> **Assignment**
Extract every entry word for word. Skip the pictures.

> **Data supplied**

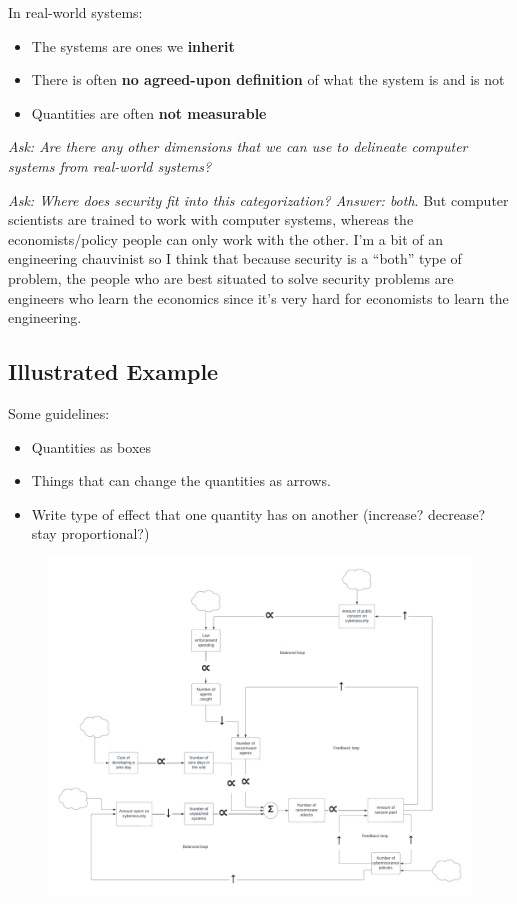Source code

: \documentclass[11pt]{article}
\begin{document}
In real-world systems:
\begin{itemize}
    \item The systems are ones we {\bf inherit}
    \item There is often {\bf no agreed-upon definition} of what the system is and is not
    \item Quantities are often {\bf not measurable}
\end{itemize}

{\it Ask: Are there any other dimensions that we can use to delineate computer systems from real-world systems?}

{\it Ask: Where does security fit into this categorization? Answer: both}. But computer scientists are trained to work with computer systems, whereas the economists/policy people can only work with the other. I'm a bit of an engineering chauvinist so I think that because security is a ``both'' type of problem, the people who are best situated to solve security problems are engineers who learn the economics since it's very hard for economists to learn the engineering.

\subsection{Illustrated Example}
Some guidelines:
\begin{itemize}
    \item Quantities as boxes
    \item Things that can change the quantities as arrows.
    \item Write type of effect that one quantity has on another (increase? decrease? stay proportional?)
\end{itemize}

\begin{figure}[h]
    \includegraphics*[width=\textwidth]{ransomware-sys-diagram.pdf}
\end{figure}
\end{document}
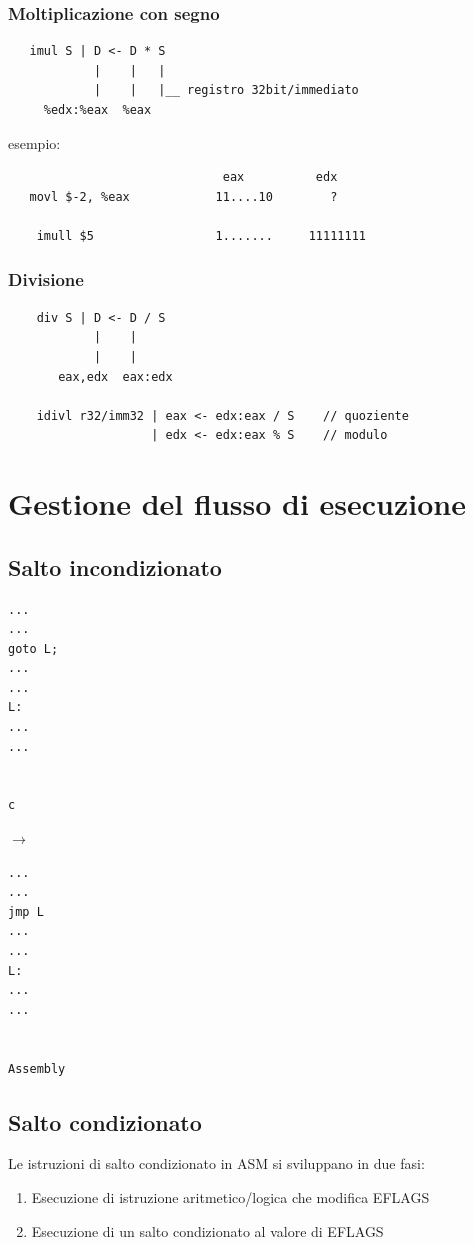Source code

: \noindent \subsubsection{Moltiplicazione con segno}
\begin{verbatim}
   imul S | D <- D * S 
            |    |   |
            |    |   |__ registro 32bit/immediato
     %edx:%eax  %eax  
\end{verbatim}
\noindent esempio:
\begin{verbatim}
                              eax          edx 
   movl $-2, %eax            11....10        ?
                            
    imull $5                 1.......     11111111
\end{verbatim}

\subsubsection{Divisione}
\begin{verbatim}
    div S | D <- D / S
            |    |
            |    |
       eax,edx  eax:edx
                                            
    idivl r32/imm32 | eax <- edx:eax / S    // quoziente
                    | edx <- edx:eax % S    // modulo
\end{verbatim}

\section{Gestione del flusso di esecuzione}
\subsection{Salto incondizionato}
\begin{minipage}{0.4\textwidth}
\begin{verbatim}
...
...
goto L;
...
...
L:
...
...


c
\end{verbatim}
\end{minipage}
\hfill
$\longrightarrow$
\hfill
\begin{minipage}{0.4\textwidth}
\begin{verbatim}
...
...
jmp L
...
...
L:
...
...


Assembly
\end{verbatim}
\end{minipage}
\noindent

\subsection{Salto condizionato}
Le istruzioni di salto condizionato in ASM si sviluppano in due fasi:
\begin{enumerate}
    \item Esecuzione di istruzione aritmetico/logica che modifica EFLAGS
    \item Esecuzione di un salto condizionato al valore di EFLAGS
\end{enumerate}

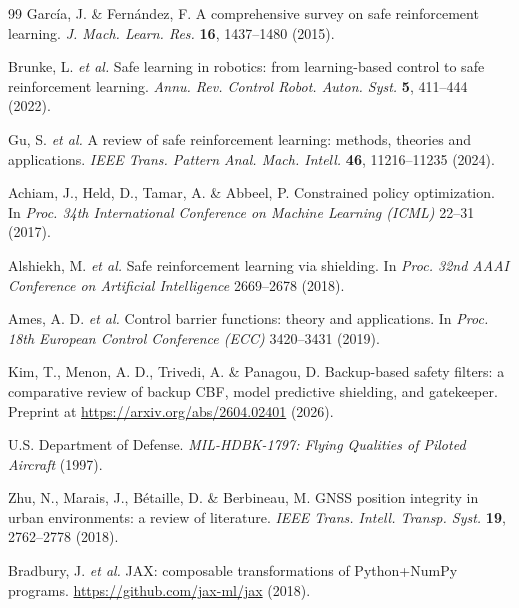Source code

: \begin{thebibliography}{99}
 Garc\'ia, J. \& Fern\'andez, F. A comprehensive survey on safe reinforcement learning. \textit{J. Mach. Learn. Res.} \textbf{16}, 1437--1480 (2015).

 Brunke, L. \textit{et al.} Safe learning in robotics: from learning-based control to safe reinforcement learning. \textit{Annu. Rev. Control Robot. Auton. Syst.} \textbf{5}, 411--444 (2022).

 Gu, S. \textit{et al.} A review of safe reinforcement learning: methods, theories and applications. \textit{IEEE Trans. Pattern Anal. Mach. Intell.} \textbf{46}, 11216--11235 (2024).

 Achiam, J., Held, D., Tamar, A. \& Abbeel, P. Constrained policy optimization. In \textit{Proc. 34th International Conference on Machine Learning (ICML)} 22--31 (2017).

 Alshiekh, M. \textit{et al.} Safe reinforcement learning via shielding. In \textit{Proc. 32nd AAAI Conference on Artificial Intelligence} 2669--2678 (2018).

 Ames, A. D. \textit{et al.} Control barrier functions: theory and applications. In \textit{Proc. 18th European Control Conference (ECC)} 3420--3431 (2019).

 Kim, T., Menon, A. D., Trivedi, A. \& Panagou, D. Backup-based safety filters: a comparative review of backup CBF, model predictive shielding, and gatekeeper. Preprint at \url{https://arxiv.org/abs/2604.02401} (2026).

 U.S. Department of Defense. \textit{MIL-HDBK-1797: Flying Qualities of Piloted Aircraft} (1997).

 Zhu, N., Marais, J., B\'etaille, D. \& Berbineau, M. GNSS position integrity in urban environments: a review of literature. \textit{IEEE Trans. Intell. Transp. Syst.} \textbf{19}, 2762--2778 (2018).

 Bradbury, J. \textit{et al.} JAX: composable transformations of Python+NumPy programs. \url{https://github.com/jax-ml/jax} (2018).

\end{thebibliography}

> **Response area**
Source code

: \documentclass[11pt]{article}
\begin{document}
In real-world systems:
\begin{itemize}
    \item The systems are ones we {\bf inherit}
    \item There is often {\bf no agreed-upon definition} of what the system is and is not
    \item Quantities are often {\bf not measurable}
\end{itemize}

{\it Ask: Are there any other dimensions that we can use to delineate computer systems from real-world systems?}

{\it Ask: Where does security fit into this categorization? Answer: both}. But computer scientists are trained to work with computer systems, whereas the economists/policy people can only work with the other. I'm a bit of an engineering chauvinist so I think that because security is a ``both'' type of problem, the people who are best situated to solve security problems are engineers who learn the economics since it's very hard for economists to learn the engineering.

\subsection{Illustrated Example}
Some guidelines:
\begin{itemize}
    \item Quantities as boxes
    \item Things that can change the quantities as arrows.
    \item Write type of effect that one quantity has on another (increase? decrease? stay proportional?)
\end{itemize}

\begin{figure}[h]
    \includegraphics*[width=\textwidth]{ransomware-sys-diagram.pdf}
\end{figure}
\end{document}
Source code

: \noindent \subsubsection{Moltiplicazione con segno}
\begin{verbatim}
   imul S | D <- D * S 
            |    |   |
            |    |   |__ registro 32bit/immediato
     %edx:%eax  %eax  
\end{verbatim}
\noindent esempio:
\begin{verbatim}
                              eax          edx 
   movl $-2, %eax            11....10        ?
                            
    imull $5                 1.......     11111111
\end{verbatim}

\subsubsection{Divisione}
\begin{verbatim}
    div S | D <- D / S
            |    |
            |    |
       eax,edx  eax:edx
                                            
    idivl r32/imm32 | eax <- edx:eax / S    // quoziente
                    | edx <- edx:eax % S    // modulo
\end{verbatim}

\section{Gestione del flusso di esecuzione}
\subsection{Salto incondizionato}
\begin{minipage}{0.4\textwidth}
\begin{verbatim}
...
...
goto L;
...
...
L:
...
...


c
\end{verbatim}
\end{minipage}
\hfill
$\longrightarrow$
\hfill
\begin{minipage}{0.4\textwidth}
\begin{verbatim}
...
...
jmp L
...
...
L:
...
...


Assembly
\end{verbatim}
\end{minipage}
\noindent

\subsection{Salto condizionato}
Le istruzioni di salto condizionato in ASM si sviluppano in due fasi:
\begin{enumerate}
    \item Esecuzione di istruzione aritmetico/logica che modifica EFLAGS
    \item Esecuzione di un salto condizionato al valore di EFLAGS
\end{enumerate}

Source code

: \begin{thebibliography}{99}
 Garc\'ia, J. \& Fern\'andez, F. A comprehensive survey on safe reinforcement learning. \textit{J. Mach. Learn. Res.} \textbf{16}, 1437--1480 (2015).

 Brunke, L. \textit{et al.} Safe learning in robotics: from learning-based control to safe reinforcement learning. \textit{Annu. Rev. Control Robot. Auton. Syst.} \textbf{5}, 411--444 (2022).

 Gu, S. \textit{et al.} A review of safe reinforcement learning: methods, theories and applications. \textit{IEEE Trans. Pattern Anal. Mach. Intell.} \textbf{46}, 11216--11235 (2024).

 Achiam, J., Held, D., Tamar, A. \& Abbeel, P. Constrained policy optimization. In \textit{Proc. 34th International Conference on Machine Learning (ICML)} 22--31 (2017).

 Alshiekh, M. \textit{et al.} Safe reinforcement learning via shielding. In \textit{Proc. 32nd AAAI Conference on Artificial Intelligence} 2669--2678 (2018).

 Ames, A. D. \textit{et al.} Control barrier functions: theory and applications. In \textit{Proc. 18th European Control Conference (ECC)} 3420--3431 (2019).

 Kim, T., Menon, A. D., Trivedi, A. \& Panagou, D. Backup-based safety filters: a comparative review of backup CBF, model predictive shielding, and gatekeeper. Preprint at \url{https://arxiv.org/abs/2604.02401} (2026).

 U.S. Department of Defense. \textit{MIL-HDBK-1797: Flying Qualities of Piloted Aircraft} (1997).

 Zhu, N., Marais, J., B\'etaille, D. \& Berbineau, M. GNSS position integrity in urban environments: a review of literature. \textit{IEEE Trans. Intell. Transp. Syst.} \textbf{19}, 2762--2778 (2018).

 Bradbury, J. \textit{et al.} JAX: composable transformations of Python+NumPy programs. \url{https://github.com/jax-ml/jax} (2018).

\end{thebibliography}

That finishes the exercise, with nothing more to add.